__EXERCISE__. If a line in the entries contains the word "format", list it.

____ DATASET RECORDS

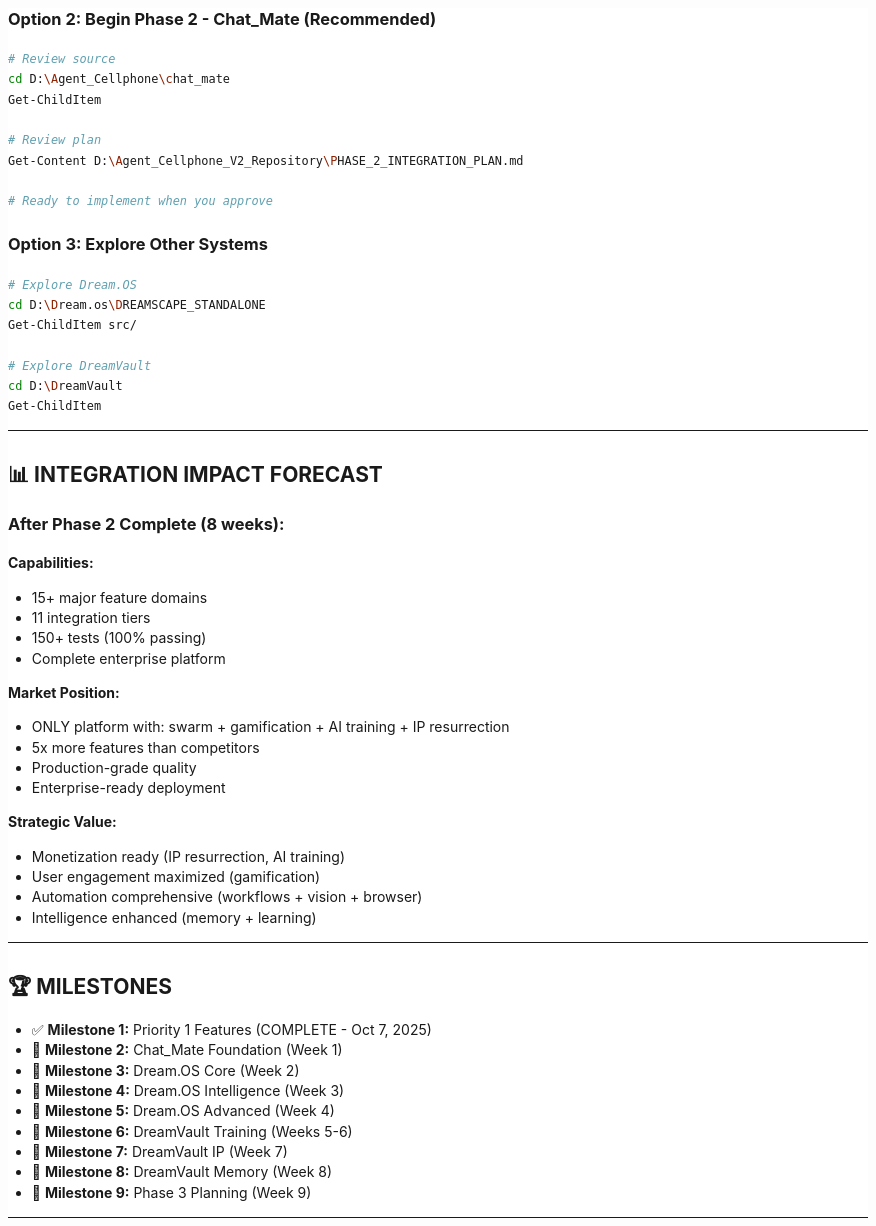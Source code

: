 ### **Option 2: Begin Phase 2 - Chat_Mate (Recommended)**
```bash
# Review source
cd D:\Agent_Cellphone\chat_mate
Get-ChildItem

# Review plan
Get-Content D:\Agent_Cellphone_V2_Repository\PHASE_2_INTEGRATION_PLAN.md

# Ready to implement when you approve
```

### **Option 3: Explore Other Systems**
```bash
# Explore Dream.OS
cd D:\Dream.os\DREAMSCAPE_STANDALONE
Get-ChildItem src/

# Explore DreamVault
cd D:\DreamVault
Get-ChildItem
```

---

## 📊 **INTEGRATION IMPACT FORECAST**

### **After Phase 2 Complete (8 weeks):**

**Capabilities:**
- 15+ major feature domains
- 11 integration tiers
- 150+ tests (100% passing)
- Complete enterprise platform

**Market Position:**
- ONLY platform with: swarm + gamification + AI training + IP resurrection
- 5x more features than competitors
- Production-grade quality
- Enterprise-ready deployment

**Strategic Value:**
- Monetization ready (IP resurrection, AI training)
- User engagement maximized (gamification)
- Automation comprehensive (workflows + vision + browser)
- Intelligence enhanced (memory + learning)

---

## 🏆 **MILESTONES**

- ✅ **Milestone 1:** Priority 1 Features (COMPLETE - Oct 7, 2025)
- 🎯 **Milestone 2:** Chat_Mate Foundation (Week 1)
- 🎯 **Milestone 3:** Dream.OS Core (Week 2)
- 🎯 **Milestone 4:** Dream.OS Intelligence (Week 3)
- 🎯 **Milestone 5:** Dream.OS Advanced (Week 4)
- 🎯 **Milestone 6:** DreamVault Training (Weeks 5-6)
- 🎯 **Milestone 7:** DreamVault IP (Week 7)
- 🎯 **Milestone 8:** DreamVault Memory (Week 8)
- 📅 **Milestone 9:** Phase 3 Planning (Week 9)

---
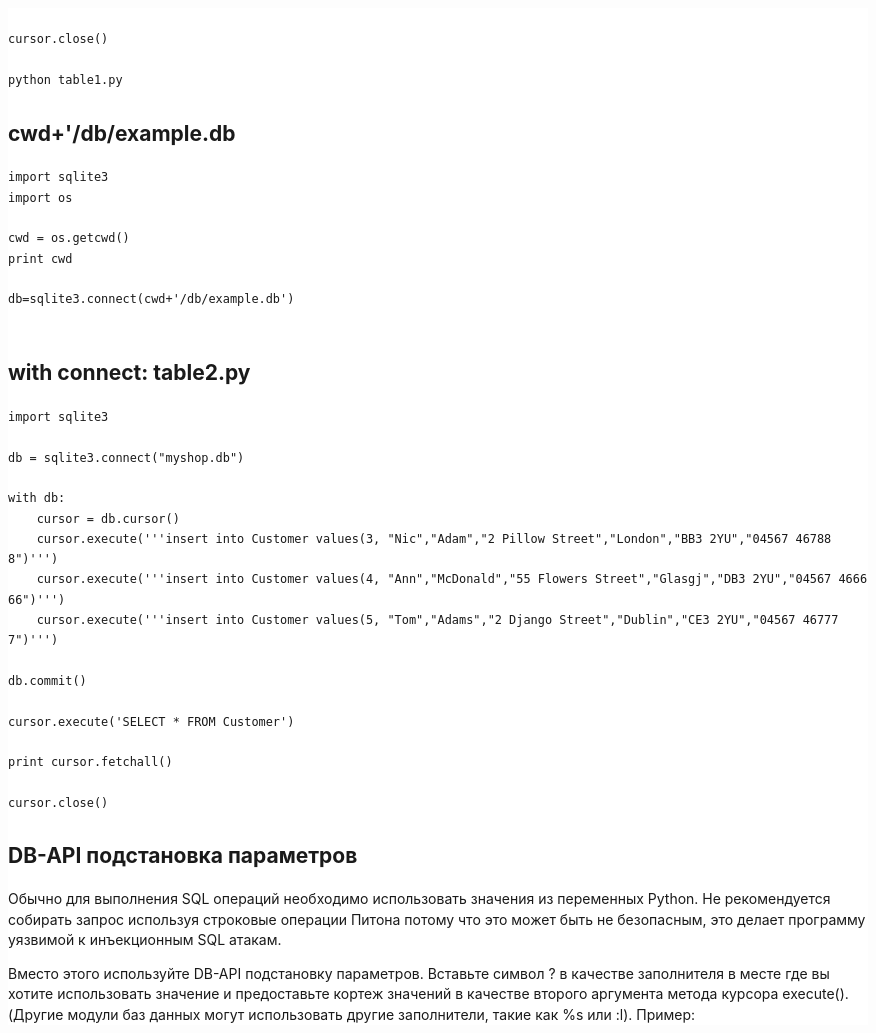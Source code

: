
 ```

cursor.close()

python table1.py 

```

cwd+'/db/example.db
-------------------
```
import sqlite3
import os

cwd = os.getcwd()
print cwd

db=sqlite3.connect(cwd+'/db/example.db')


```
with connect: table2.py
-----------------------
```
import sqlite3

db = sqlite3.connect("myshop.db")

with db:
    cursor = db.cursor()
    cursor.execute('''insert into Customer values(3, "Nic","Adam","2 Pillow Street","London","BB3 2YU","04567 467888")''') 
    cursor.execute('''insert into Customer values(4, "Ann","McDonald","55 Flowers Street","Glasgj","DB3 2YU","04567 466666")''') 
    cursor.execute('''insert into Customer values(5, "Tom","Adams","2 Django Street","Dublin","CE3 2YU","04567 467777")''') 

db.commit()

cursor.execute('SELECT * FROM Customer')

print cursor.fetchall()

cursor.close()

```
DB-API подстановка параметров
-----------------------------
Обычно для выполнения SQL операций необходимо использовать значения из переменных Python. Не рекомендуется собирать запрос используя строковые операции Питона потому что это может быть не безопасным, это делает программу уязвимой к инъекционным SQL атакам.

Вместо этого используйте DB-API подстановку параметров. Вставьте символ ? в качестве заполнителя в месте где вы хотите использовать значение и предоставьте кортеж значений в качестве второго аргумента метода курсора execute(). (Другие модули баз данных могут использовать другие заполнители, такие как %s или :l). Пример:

________
____ DATASET RECORDS

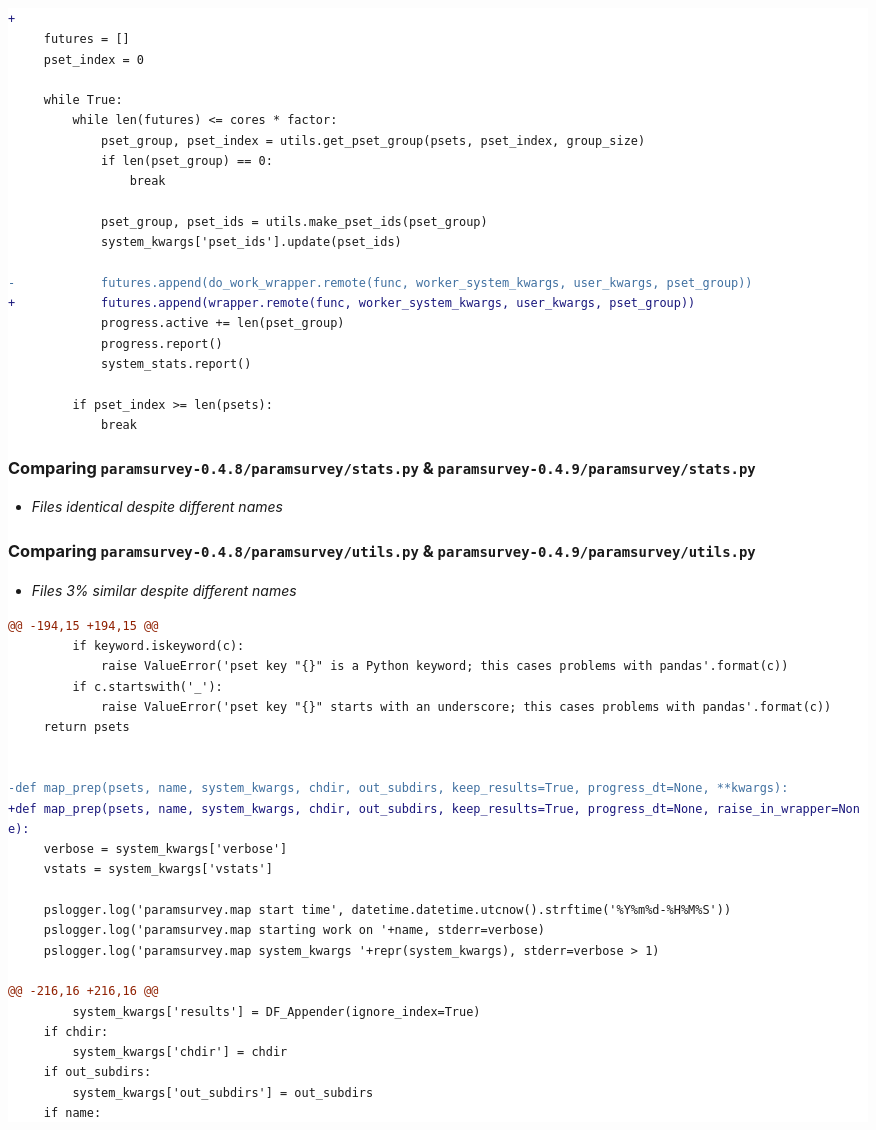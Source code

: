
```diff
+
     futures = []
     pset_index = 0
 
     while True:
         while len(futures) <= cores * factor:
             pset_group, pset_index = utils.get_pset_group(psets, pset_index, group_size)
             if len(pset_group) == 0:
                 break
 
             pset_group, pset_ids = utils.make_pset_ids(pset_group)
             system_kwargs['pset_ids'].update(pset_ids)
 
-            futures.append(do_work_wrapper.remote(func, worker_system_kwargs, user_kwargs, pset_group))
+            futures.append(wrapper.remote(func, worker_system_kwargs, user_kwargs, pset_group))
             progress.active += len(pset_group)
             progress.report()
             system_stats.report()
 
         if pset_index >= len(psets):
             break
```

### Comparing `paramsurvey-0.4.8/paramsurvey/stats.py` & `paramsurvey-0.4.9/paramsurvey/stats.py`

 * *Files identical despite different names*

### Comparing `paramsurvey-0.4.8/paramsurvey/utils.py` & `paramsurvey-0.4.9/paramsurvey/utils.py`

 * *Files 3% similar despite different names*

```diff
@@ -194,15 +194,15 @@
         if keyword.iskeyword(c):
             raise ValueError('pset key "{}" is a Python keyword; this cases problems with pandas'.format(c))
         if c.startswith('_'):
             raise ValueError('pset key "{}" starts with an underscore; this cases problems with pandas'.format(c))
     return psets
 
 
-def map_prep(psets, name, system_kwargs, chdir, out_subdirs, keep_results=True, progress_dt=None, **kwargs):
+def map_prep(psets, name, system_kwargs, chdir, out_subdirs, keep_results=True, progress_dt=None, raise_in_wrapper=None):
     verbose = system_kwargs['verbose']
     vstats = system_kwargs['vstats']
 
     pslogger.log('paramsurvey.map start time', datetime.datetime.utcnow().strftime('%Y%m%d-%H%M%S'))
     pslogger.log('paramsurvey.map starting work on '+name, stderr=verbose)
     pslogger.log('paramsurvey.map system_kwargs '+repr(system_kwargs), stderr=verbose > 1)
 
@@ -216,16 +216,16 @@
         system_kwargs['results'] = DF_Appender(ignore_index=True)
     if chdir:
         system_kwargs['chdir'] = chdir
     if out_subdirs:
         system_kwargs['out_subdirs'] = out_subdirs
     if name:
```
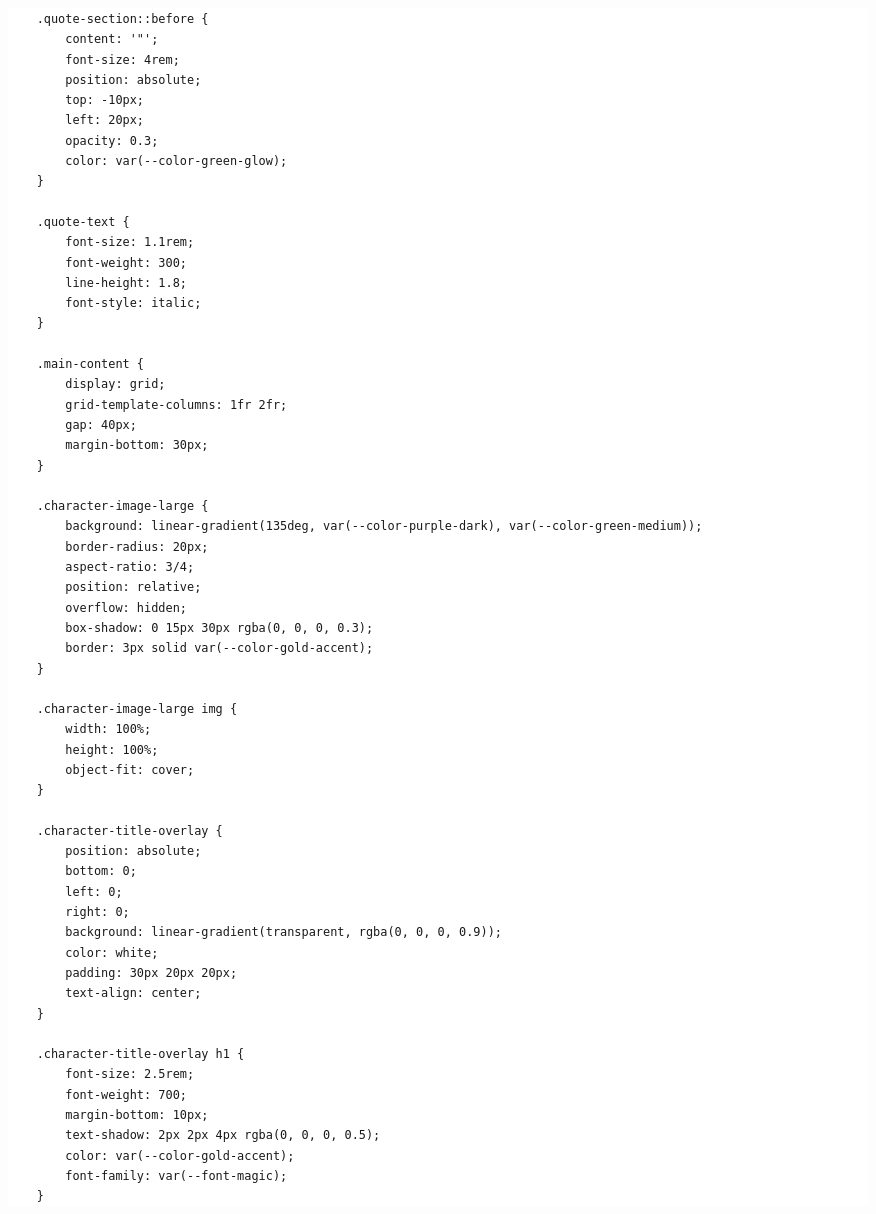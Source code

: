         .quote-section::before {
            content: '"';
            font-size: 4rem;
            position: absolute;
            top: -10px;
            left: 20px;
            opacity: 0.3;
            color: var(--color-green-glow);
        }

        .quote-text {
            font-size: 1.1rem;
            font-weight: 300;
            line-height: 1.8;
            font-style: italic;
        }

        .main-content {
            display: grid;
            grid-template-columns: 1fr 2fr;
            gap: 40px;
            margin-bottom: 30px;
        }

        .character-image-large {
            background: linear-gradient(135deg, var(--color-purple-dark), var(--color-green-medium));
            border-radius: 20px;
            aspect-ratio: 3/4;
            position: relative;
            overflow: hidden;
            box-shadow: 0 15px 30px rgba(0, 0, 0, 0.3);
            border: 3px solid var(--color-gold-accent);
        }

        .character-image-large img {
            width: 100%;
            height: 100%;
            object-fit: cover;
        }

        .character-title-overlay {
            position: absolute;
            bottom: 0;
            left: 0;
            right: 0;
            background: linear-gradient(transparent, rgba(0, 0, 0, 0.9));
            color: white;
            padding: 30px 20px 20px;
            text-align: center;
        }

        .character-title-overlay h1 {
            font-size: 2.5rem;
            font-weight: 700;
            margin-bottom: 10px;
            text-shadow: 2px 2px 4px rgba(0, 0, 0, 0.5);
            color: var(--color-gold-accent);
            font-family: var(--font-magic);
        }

________

__YOUR RESPONSE__.
             raise ValueError('pset key "{}" is a Python keyword; this cases problems with pandas'.format(c))
             raise ValueError('pset key "{}" starts with an underscore; this cases problems with pandas'.format(c))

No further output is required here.